## Input material

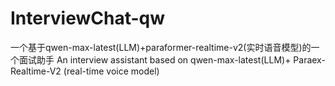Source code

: # InterviewChat-qw
一个基于qwen-max-latest(LLM)+paraformer-realtime-v2(实时语音模型)的一个面试助手
An interview assistant based on qwen-max-latest(LLM)+ Paraex-Realtime-V2 (real-time voice model)
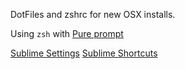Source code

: DotFiles and zshrc for new OSX installs.

Using `zsh` with [Pure prompt](https://github.com/sindresorhus/pure)

[Sublime Settings](https://gist.github.com/hanford/3323822c2f81edf375d5698ef0617157)
[Sublime Shortcuts](https://gist.github.com/hanford/592253676ccd377ec1fb4b58e645fd82)
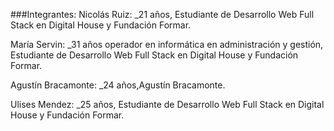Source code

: ###Integrantes:
Nicolás Ruiz: 
_21 años, Estudiante de Desarrollo Web Full Stack en Digital House y Fundación Formar.

María Servin:
_31 años  operador en informática en administración y gestión, Estudiante de Desarrollo Web Full Stack en Digital House y Fundación Formar.

Agustín Bracamonte:
_24 años,Agustín Bracamonte.

Ulises Mendez:
_25 años, Estudiante de Desarrollo Web Full Stack en Digital House y Fundación Formar.
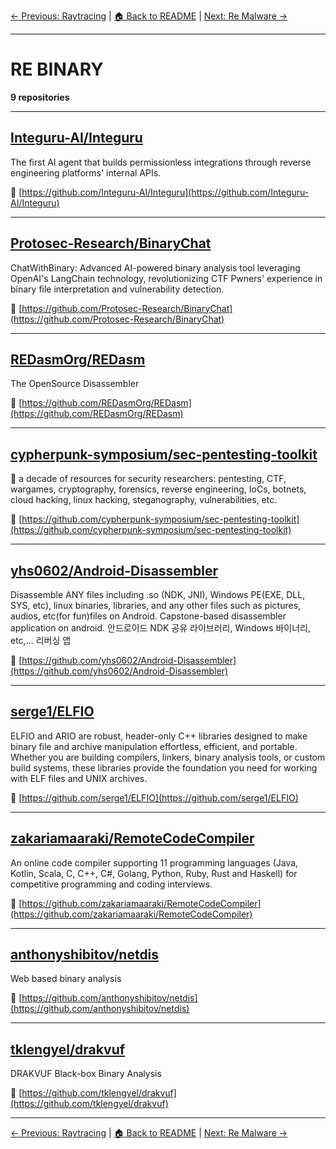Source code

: [← Previous: Raytracing](raytracing.txt) | [🏠 Back to README](../README.md) | [Next: Re Malware →](re-malware.txt)

---

# RE BINARY

**9 repositories**

---

## [Integuru-AI/Integuru](https://github.com/Integuru-AI/Integuru)

The first AI agent that builds permissionless integrations through reverse engineering platforms' internal APIs.

🔗 [https://github.com/Integuru-AI/Integuru](https://github.com/Integuru-AI/Integuru)

---

## [Protosec-Research/BinaryChat](https://github.com/Protosec-Research/BinaryChat)

ChatWithBinary: Advanced AI-powered binary analysis tool leveraging OpenAI's LangChain technology, revolutionizing CTF Pwners' experience in binary file interpretation and vulnerability detection.

🔗 [https://github.com/Protosec-Research/BinaryChat](https://github.com/Protosec-Research/BinaryChat)

---

## [REDasmOrg/REDasm](https://github.com/REDasmOrg/REDasm)

The OpenSource Disassembler

🔗 [https://github.com/REDasmOrg/REDasm](https://github.com/REDasmOrg/REDasm)

---

## [cypherpunk-symposium/sec-pentesting-toolkit](https://github.com/cypherpunk-symposium/sec-pentesting-toolkit)

👾 a decade of resources for security researchers: pentesting, CTF, wargames, cryptography, forensics, reverse engineering, IoCs, botnets, cloud hacking, linux hacking, steganography, vulnerabilities, etc.

🔗 [https://github.com/cypherpunk-symposium/sec-pentesting-toolkit](https://github.com/cypherpunk-symposium/sec-pentesting-toolkit)

---

## [yhs0602/Android-Disassembler](https://github.com/yhs0602/Android-Disassembler)

Disassemble ANY files including .so (NDK, JNI), Windows PE(EXE, DLL, SYS, etc), linux binaries,  libraries, and any other files such as pictures, audios, etc(for fun)files on Android. Capstone-based disassembler application on android. 안드로이드 NDK 공유 라이브러리, Windows 바이너리, etc,... 리버싱 앱

🔗 [https://github.com/yhs0602/Android-Disassembler](https://github.com/yhs0602/Android-Disassembler)

---

## [serge1/ELFIO](https://github.com/serge1/ELFIO)

ELFIO and ARIO are robust, header-only C++ libraries designed to make binary file and archive manipulation effortless, efficient, and portable. Whether you are building compilers, linkers, binary analysis tools, or custom build systems, these libraries provide the foundation you need for working with ELF files and UNIX archives.

🔗 [https://github.com/serge1/ELFIO](https://github.com/serge1/ELFIO)

---

## [zakariamaaraki/RemoteCodeCompiler](https://github.com/zakariamaaraki/RemoteCodeCompiler)

An online code compiler supporting 11 programming languages (Java, Kotlin, Scala, C, C++, C#, Golang, Python, Ruby, Rust and Haskell) for competitive programming and coding interviews.

🔗 [https://github.com/zakariamaaraki/RemoteCodeCompiler](https://github.com/zakariamaaraki/RemoteCodeCompiler)

---

## [anthonyshibitov/netdis](https://github.com/anthonyshibitov/netdis)

Web based binary analysis

🔗 [https://github.com/anthonyshibitov/netdis](https://github.com/anthonyshibitov/netdis)

---

## [tklengyel/drakvuf](https://github.com/tklengyel/drakvuf)

DRAKVUF Black-box Binary Analysis

🔗 [https://github.com/tklengyel/drakvuf](https://github.com/tklengyel/drakvuf)

---


[← Previous: Raytracing](raytracing.txt) | [🏠 Back to README](../README.md) | [Next: Re Malware →](re-malware.txt)
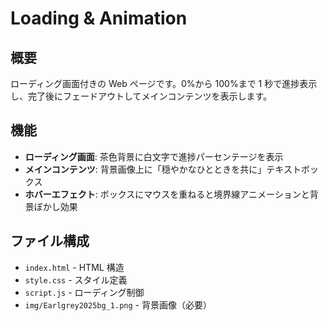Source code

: # Loading & Animation

## 概要

ローディング画面付きの Web ページです。0%から 100%まで 1 秒で進捗表示し、完了後にフェードアウトしてメインコンテンツを表示します。

## 機能

- **ローディング画面**: 茶色背景に白文字で進捗パーセンテージを表示
- **メインコンテンツ**: 背景画像上に「穏やかなひとときを共に」テキストボックス
- **ホバーエフェクト**: ボックスにマウスを重ねると境界線アニメーションと背景ぼかし効果

## ファイル構成

- `index.html` - HTML 構造
- `style.css` - スタイル定義
- `script.js` - ローディング制御
- `img/Earlgrey2025bg_1.png` - 背景画像（必要）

## What the exercise asks
Give only the number of lines in the preceding data that include the word "REDasm".

## Solution to the exercise
2